Take from the data every line in which the word "output" is found.

** DATASET ENTRIES follows **

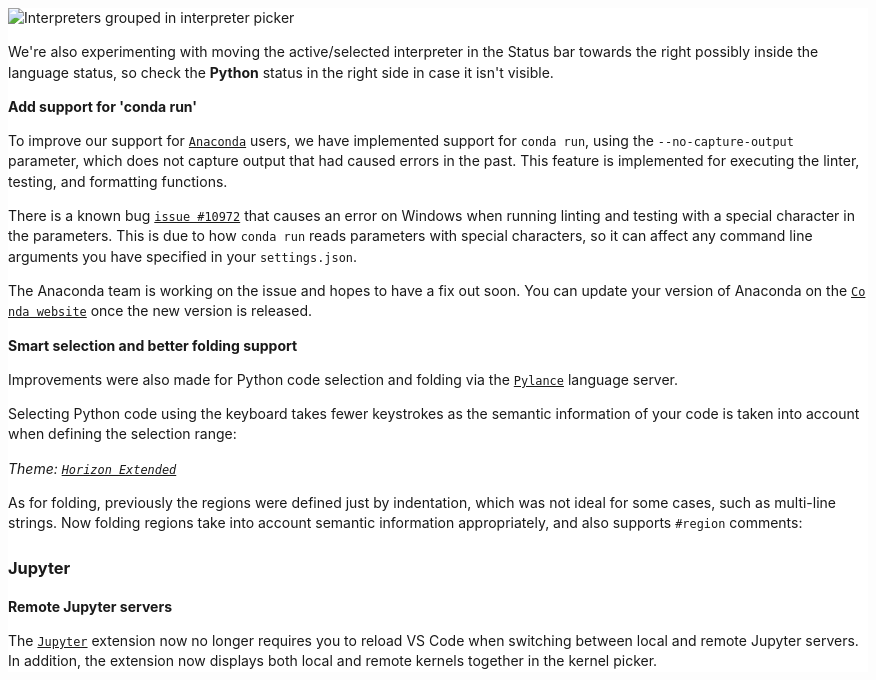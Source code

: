 ![`Interpreters grouped in interpreter picker`](images/1_64/interpreter_picker.png)

We're also experimenting with moving the active/selected interpreter in the
Status bar towards the right possibly inside the language status, so check the
**Python** status in the right side in case it isn't visible.

**Add support for 'conda run'**

To improve our support for [`Anaconda`](https://www.anaconda.com) users, we have
implemented support for `conda run`, using the `--no-capture-output` parameter,
which does not capture output that had caused errors in the past. This feature
is implemented for executing the linter, testing, and formatting functions.

There is a known bug
[`issue #10972`](https://github.com/conda/conda/issues/10972) that causes an
error on Windows when running linting and testing with a special character in
the parameters. This is due to how `conda run` reads parameters with special
characters, so it can affect any command line arguments you have specified in
your `settings.json`.

The Anaconda team is working on the issue and hopes to have a fix out soon. You
can update your version of Anaconda on the
[`Conda website`](https://docs.conda.io) once the new version is released.

**Smart selection and better folding support**

Improvements were also made for Python code selection and folding via the
[`Pylance`](https://marketplace.visualstudio.com/items?itemName=ms-python.vscode-pylance)
language server.

Selecting Python code using the keyboard takes fewer keystrokes as the semantic
information of your code is taken into account when defining the selection
range:

<video src="images/1_64/python-smart-selection.mp4" autoplay loop controls muted title="Expanding and shrinking Python code with Shift+Alt+RightArrow and Shift+Alt+LeftArrow"></video>

_Theme:
[`Horizon Extended`](https://marketplace.visualstudio.com/items?itemName=LanceWilhelm.horizon-extended)_

As for folding, previously the regions were defined just by indentation, which
was not ideal for some cases, such as multi-line strings. Now folding regions
take into account semantic information appropriately, and also supports
`#region` comments:

<video src="images/1_64/python-folding.mp4" autoplay loop controls muted title="Collapsing and expanding folding regions in Python code"></video>

### Jupyter

**Remote Jupyter servers**

The
[`Jupyter`](https://marketplace.visualstudio.com/items?itemName=ms-toolsai.jupyter)
extension now no longer requires you to reload VS Code when switching between
local and remote Jupyter servers. In addition, the extension now displays both
local and remote kernels together in the kernel picker.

** End of DATASET ENTRIES **

ANSWER SPACE -
implemented support for `conda run`, using the `--no-capture-output` parameter,
which does not capture output that had caused errors in the past. This feature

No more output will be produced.